I think the proposed way for handling inbound email is both complex and only works for one site per server.
Comment #7
mahfiaz commentedjvieille, why exactly are you interested in this? Is it simplified setup (as the first post) or are you after some extra features?
Comment #8
jvieille commentedI am interested in this for the 2 reason that originated this report:
1) simplify the setup (which is not "required")
2) allow to operate on multiple sites implemented on the same server.
But I may be wrong on the second point, my understanding is that the MTA has to be configured for a specific domain. If it is the case, then it is (1) and I shall be more resilient before the "complex" setup ...
Comment #9
mahfiaz commentedActually the setup when you have root access is not that complex at all.
MTAs can handle multiple virtual domains (just google for it) and so does og_mailinglist (sites_info.php requires an entry per domain).
AFAIK only reasons why one would need mailhandler integration is additional features, e.g to set node published status or CCK fields other than body and attachments.
Comment #10
jvieille commentedThanks for the clarification.
I'll have a more serious look at this.
Comment #11
hanksterr7 commentedUnfortunate to see no activity since 10/2012
I agree some integration with mailhandler/feeds would be helpful (although complicated).
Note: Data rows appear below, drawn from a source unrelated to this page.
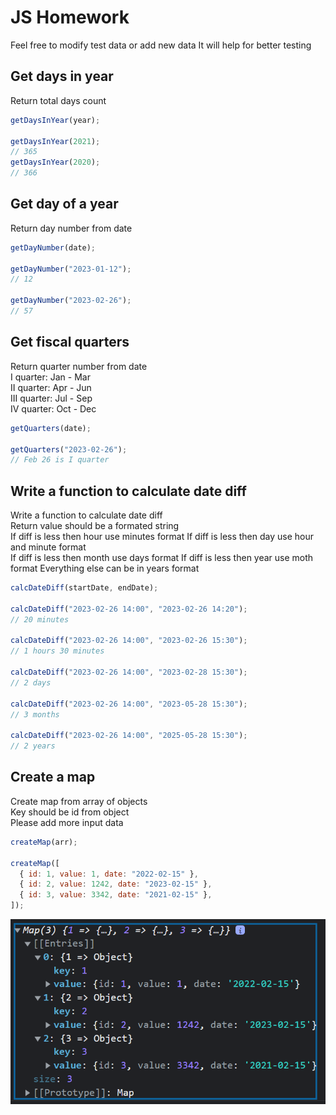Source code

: # JS Homework

Feel free to modify test data or add new data
It will help for better testing

## Get days in year

Return total days count

```javascript
getDaysInYear(year);

getDaysInYear(2021);
// 365
getDaysInYear(2020);
// 366
```

## Get day of a year

Return day number from date

```javascript
getDayNumber(date);

getDayNumber("2023-01-12");
// 12

getDayNumber("2023-02-26");
// 57
```

## Get fiscal quarters

Return quarter number from date  
I quarter: Jan - Mar  
II quarter: Apr - Jun  
III quarter: Jul - Sep  
IV quarter: Oct - Dec

```javascript
getQuarters(date);

getQuarters("2023-02-26");
// Feb 26 is I quarter
```

## Write a function to calculate date diff

Write a function to calculate date diff  
Return value should be a formated string  
If diff is less then hour use minutes format
If diff is less then day use hour and minute format  
If diff is less then month use days format
If diff is less then year use moth format
Everything else can be in years format

```javascript
calcDateDiff(startDate, endDate);

calcDateDiff("2023-02-26 14:00", "2023-02-26 14:20");
// 20 minutes

calcDateDiff("2023-02-26 14:00", "2023-02-26 15:30");
// 1 hours 30 minutes

calcDateDiff("2023-02-26 14:00", "2023-02-28 15:30");
// 2 days

calcDateDiff("2023-02-26 14:00", "2023-05-28 15:30");
// 3 months

calcDateDiff("2023-02-26 14:00", "2025-05-28 15:30");
// 2 years
```

## Create a map

Create map from array of objects  
Key should be id from object  
Please add more input data

```javascript
createMap(arr);

createMap([
  { id: 1, value: 1, date: "2022-02-15" },
  { id: 2, value: 1242, date: "2023-02-15" },
  { id: 3, value: 3342, date: "2021-02-15" },
]);
```

![map](./map.png)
The main feature of mailhandler that I see is needed is the ability to specify default values for node attributes as nodes are created by inbound email messages (or to specify these values in the inbound email itself). Mailhandler makes this easy. For example, if I define a field "importance" for an Article content type, I would like all Article nodes created by OGM to, by default, set the "importance" value to "minor" as OGM creates an Article node. But if I wanted, I would like the inbound email body to have a line like:
importance: major
which would cause the Article node that is created to have an "importance" value of major. This is especially needed if "importance" is declared to be a required field for the Article content type
Mailhandler/feeds makes that easy to do.
Comment #12
mahfiaz commentedAre you well familiar with mailhandler?
Comment #13
hanksterr7 commentedHow it works, but not how to re-code it. OGM's been enough of a science project :)
Comment #14
mahfiaz commentedAlthough it would be nice, it makes things more complex from OGM's perspective. One feature of OGM is that it passes the original emails along almost unchanged (except for the footer and changing a few headers). To keep this functionality one would probably need to catch the mail before MailHandler starts processing it. Maybe it passes the original down the line until the node is created, then one could send the email, I don't know how it works. But it looks quite complex piece of software with all the modules, hooks and things. If someone could point me in the right direction, I'd happily take a look.